Our standard of review requires us to view the evidence in the light most favorable to Kelsoe. See Alabama Power Co. v. Williams, 570 So. 2d 589 (Ala.1990). Viewed in that light, the evidence shows that Kelsoe's employer, International Wood, through Rene Hernandez, Sr., one of the corporation's directors and its major stockholder, promised Kelsoe that it would issue five percent of the corporation's stock (500 shares) to her at par value ($.10 per share). Kelsoe's undisputed trial testimony reflects the nature of that promise:

"Q. Ms. Kelsoe, you were compensated for your work at International Wood, weren't you?

"A. Yes, sir, I received a check. "Q. Were you pleased with your compensation? "A. Yes, sir.

"Q. Did you think you were compensated well enough for the work you did?

"A. I worked long hours, long hours.

"Q. My question was did you think that you were adequately compensated for the work you did?

"A. Yes, sir.

"Q. Ms.

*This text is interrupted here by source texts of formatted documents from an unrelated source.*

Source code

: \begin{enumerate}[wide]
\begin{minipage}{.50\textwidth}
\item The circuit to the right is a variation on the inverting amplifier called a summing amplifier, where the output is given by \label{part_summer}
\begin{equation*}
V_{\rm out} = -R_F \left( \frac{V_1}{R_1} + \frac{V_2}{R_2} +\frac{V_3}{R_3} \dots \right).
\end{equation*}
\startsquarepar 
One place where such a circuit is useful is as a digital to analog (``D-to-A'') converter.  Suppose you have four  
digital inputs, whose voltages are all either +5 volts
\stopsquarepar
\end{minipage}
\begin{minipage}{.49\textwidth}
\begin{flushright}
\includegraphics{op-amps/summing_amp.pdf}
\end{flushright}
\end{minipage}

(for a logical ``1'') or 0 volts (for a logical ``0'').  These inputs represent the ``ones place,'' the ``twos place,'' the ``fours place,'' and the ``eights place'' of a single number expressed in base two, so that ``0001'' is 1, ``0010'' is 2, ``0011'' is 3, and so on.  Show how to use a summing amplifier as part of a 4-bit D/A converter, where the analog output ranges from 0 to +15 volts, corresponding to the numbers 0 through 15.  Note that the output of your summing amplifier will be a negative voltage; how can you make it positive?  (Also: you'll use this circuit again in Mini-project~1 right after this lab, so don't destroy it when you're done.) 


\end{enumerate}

Kelsoe, you never entered an agreement with Mr. Hernandez; `Mr. Hernandez, if I work long and hard and do this' and then he said, *878 `I'll give you five percent of the corporation,' did you?

"A. No, sir.

"Q. You never had that kind of a bargain, did you?

"A. No, sir.

"Q. And all the time, all the work you did was part of your normal job?

"A. Yes, sir.

"Q. And then [on] March 8th, 1988, you were getting a little reward that you didn't really expect, weren't you?

"A. Yes, sir.

"Q. You didn't expect to get that five percent, but it was nice, wasn't it?

"A. Yes, sir. "Q. And you didn't expect it, though, did you? "A. No, sir. "Q. And you had no reason to expect it? "A. No, sir.

"Q. And you just kept right on from March 8th doing your work, didn't you?

"A. That's correct.

"Q. And you didn'tYour testimony earlier when I talked to you was [that] you didn't do anything different thereafter [from what you would] have done anyway?

"A. The volume increased there.

"Q. Except [with respect to] the natural increase in workload?

"A. Right.

"Q. And you didn't stay on [at] International Wood Products, you didn't commit yourself to Mr. Hernandez, `I'll stay on forever,' did you? Or, `I'll stay on for five years in return for this?' You left yourself free to quit at any time, didn't you?

"A. Yes, sir, that's correct.

"Q. You had no other agreement with Rene Hernandez, did you?

"A. No, sir.

"Q. He just up one day and surprised you and said here is five percent of this corporation?

"A. Yes, sir.

"Q. And then he never gave it to you, did he? He never put it in your hand, did he?

"A. He physically did not put it in my hand.

"Q. And he never gave you a signed, endorsed stock certificate, did he?

"A. No, sir."

The trial court directed a verdict for International Wood on the ground that there was no consideration for International Wood's promise to issue the stock to Kelsoe. It is a well-settled general rule that consideration is an essential element of, and is necessary to the enforceability or validity of, a contract. 17A Am.Jur.2d Contracts § 117 (1991). It is generally stated that in order to constitute consideration for a promise, there must have been an act, a forbearance, a detriment, or a destruction of a legal right, or a return promise, bargained for and given in exchange for the promise. Smoyer v. Birmingham Area Chamber of Commerce, 517 So. 2d 585 (Ala.1987); 17A Am.Jur.2d, supra, § 113. The undisputed evidence here shows that International Wood's promise to issue the stock to Kelsoe was gratuitous in nature and was prompted only by Kelsoe's past favorable job performance. As such, International Wood's promise was without consideration and created no legally enforceable contract right. 17A Am.Jur.2d, supra, § 162; Kelley v. Spencer, 213 Ala. 612, 105 So. 802 (1925); see, also, 1 Williston on Contracts § 142 (3d ed. 1957); Corbin on Contracts § 114 (1963); J. Calamari and J. Perillo, Contracts § 4-2 (2d ed. 1977).

For the foregoing reasons, the directed verdict for International Wood was proper.




[1] A second issue raised by Kelsoe concerned whether the trial court had erred to reversal in instructing the jury that a certain document in evidence was not "legal and binding." However, because Kelsoe did not object to this instruction until after the jury had returned its verdict, we cannot reach this issue. Rule 51, Ala.R.Civ.P.